Henry Alford (October 7, 1810 - January 12, 1871) was an English churchman and scholar.

He was born in London, of a Somerset family, which had given five consecutive generations of clergymen to the Anglican church. Alford's early years were passed with his widowed father, who was curate of Steeple Ashton in Wiltshire. He was a precocious boy, and before he was ten had written several Latin odes, a history of the Jews and a series of homiletic outlines. After a peripatetic school course he went up to Trinity College, Cambridge in 1827 as a scholar. In 1832 he was 34th wrangler and 8th classic, and in 1834 was made fellow of Trinity.

He had already taken orders, and in 1835 began his eighteen years' tenure of the vicarage of Wymeswold in Leicestershire, from which seclusion the twice-repeated offer of a colonial bishopric failed to draw him.
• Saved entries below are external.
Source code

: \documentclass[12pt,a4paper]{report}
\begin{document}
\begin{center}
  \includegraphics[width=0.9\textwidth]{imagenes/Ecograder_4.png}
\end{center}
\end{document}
He was Hulsean lecturer at Cambridge in 1841-1842, and steadily built up a reputation as scholar and preacher, which might have been greater if not for his excursions into minor poetry and magazine editing. In September 1853 Alford moved to Quebec Chapel, London, where he had a large and cultured congregation. In March 1857 Viscount Palmerston advanced him to the deanery of Canterbury, where, till his death, he lived the same energetic and diverse lifestyle as ever. The inscription on his tomb, chosen by himself, is "Diversorium Viatoris Hierosolymam Proficiscentis."
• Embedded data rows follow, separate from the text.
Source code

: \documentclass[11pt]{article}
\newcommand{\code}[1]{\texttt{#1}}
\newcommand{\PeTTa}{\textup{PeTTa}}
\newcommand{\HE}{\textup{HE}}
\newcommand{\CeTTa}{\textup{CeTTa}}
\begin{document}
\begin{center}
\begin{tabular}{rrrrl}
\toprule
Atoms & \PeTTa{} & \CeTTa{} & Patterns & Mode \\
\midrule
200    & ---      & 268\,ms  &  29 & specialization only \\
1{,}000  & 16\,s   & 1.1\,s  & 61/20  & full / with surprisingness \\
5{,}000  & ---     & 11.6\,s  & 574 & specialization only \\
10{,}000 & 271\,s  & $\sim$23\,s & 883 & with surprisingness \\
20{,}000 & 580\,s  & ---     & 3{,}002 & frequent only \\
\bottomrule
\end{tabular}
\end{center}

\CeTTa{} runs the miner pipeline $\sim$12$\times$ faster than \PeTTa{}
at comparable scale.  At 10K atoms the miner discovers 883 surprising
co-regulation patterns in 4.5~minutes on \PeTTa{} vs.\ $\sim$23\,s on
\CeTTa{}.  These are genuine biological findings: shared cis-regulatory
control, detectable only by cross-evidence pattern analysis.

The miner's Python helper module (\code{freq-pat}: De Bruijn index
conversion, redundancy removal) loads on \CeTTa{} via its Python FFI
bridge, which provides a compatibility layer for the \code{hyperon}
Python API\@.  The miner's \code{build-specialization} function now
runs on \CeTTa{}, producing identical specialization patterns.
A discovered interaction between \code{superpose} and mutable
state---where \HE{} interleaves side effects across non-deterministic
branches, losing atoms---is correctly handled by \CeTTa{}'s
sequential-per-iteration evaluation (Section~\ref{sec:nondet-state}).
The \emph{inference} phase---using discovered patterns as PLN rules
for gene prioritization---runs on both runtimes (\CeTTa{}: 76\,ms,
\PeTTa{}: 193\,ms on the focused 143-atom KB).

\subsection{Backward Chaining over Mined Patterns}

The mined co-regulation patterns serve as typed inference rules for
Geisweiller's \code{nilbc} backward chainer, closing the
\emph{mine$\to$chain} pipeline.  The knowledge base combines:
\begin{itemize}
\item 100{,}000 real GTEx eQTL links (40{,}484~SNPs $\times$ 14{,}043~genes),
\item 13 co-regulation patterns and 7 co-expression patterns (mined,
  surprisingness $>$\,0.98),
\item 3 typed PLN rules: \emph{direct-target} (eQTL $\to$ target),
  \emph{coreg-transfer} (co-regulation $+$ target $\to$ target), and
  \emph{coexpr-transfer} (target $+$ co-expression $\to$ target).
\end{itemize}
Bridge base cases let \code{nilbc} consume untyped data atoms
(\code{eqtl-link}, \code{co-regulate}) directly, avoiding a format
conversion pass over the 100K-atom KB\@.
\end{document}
Alford was a talented artist, as his picture-book, The Riviera (1870), shows, and he had abundant musical and mechanical talent. Besides editing the works of John Donne, he published several volumes of his own verse, The School of the Heart (1835), The Abbot of Muchelnaye (1841), and a number of hymns, the best-known of which are "Forward! be our watchword," "Come, ye thankful people, come," and "Ten thousand times ten thousand." He translated the Odyssey, wrote a well-known manual of idiom, A Plea for the Queen's English (1863), and was the first editor of the Contemporary Review (1866-1870).
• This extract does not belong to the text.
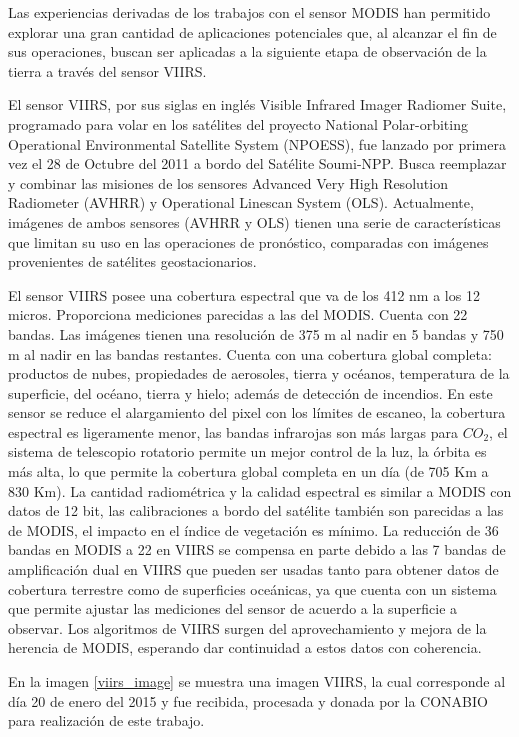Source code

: Las experiencias derivadas de los trabajos con el sensor MODIS han permitido explorar una gran cantidad de aplicaciones potenciales que, al alcanzar el fin de sus operaciones, buscan ser aplicadas a la siguiente etapa de observación de la tierra a través del sensor VIIRS.

El sensor VIIRS, por sus siglas en inglés Visible Infrared Imager Radiomer Suite, programado para volar en los satélites del proyecto National Polar-orbiting  Operational Environmental Satellite System (NPOESS), fue lanzado por primera vez el 28 de Octubre del 2011 a bordo del Satélite Soumi-NPP. Busca reemplazar y combinar las misiones de los sensores Advanced Very High Resolution Radiometer (AVHRR) y Operational Linescan System (OLS). Actualmente, imágenes de ambos sensores (AVHRR y OLS) tienen una serie de características que limitan su uso  en las operaciones de pronóstico, comparadas con imágenes provenientes de satélites geostacionarios. 

El sensor VIIRS posee una cobertura espectral que va de los 412 nm a los 12 micros. Proporciona mediciones parecidas a las del MODIS. Cuenta con 22 bandas. Las imágenes tienen una resolución de 375 m al nadir en 5 bandas y 750 m al nadir en las bandas restantes. Cuenta con una cobertura global completa:  productos de nubes, propiedades de aerosoles, tierra y océanos, temperatura de la superficie, del océano, tierra y hielo; además de detección de incendios. En este sensor se reduce el alargamiento del pixel con los límites de escaneo, la cobertura espectral es ligeramente menor, las bandas infrarojas son más largas para $CO_{2}$, el sistema de telescopio rotatorio permite un mejor control de la luz, la órbita es más alta, lo que permite la cobertura global completa en un día (de 705 Km a 830 Km). La cantidad radiométrica y la calidad espectral es similar a MODIS con datos de 12 bit, las calibraciones a bordo del satélite también son parecidas a las de MODIS, el impacto en el índice de vegetación es mínimo. La reducción de 36 bandas en MODIS a 22 en VIIRS se compensa en parte debido a las 7 bandas de amplificación dual en VIIRS que pueden ser usadas tanto para obtener datos de cobertura terrestre  como de superficies oceánicas, ya que cuenta con un sistema que permite ajustar las mediciones del sensor de acuerdo a la superficie a observar. Los algoritmos de VIIRS surgen del aprovechamiento y mejora de la herencia de MODIS, esperando dar continuidad a estos datos con coherencia. 

En la imagen \ref{viirs_image} se muestra una imagen VIIRS, la cual corresponde al día 20 de enero del 2015 y fue recibida, procesada y donada por la CONABIO para realización de este trabajo.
His chief fame rests on his monumental edition of the New Testament in Greek (4 vols.), which occupied him from 1841 to 1861. In this work he first produced a careful collation of the readings of the chief manuscripts and the researches of the ripest continental scholarship of his day. Philological rather than theological in character, it marked an epochal change from the old homiletic commentary, and though more recent research, patristic and papyral, has largely changed the method of New Testament exegesis, Alford's work is still a quarry where the student can dig with a good deal of profit.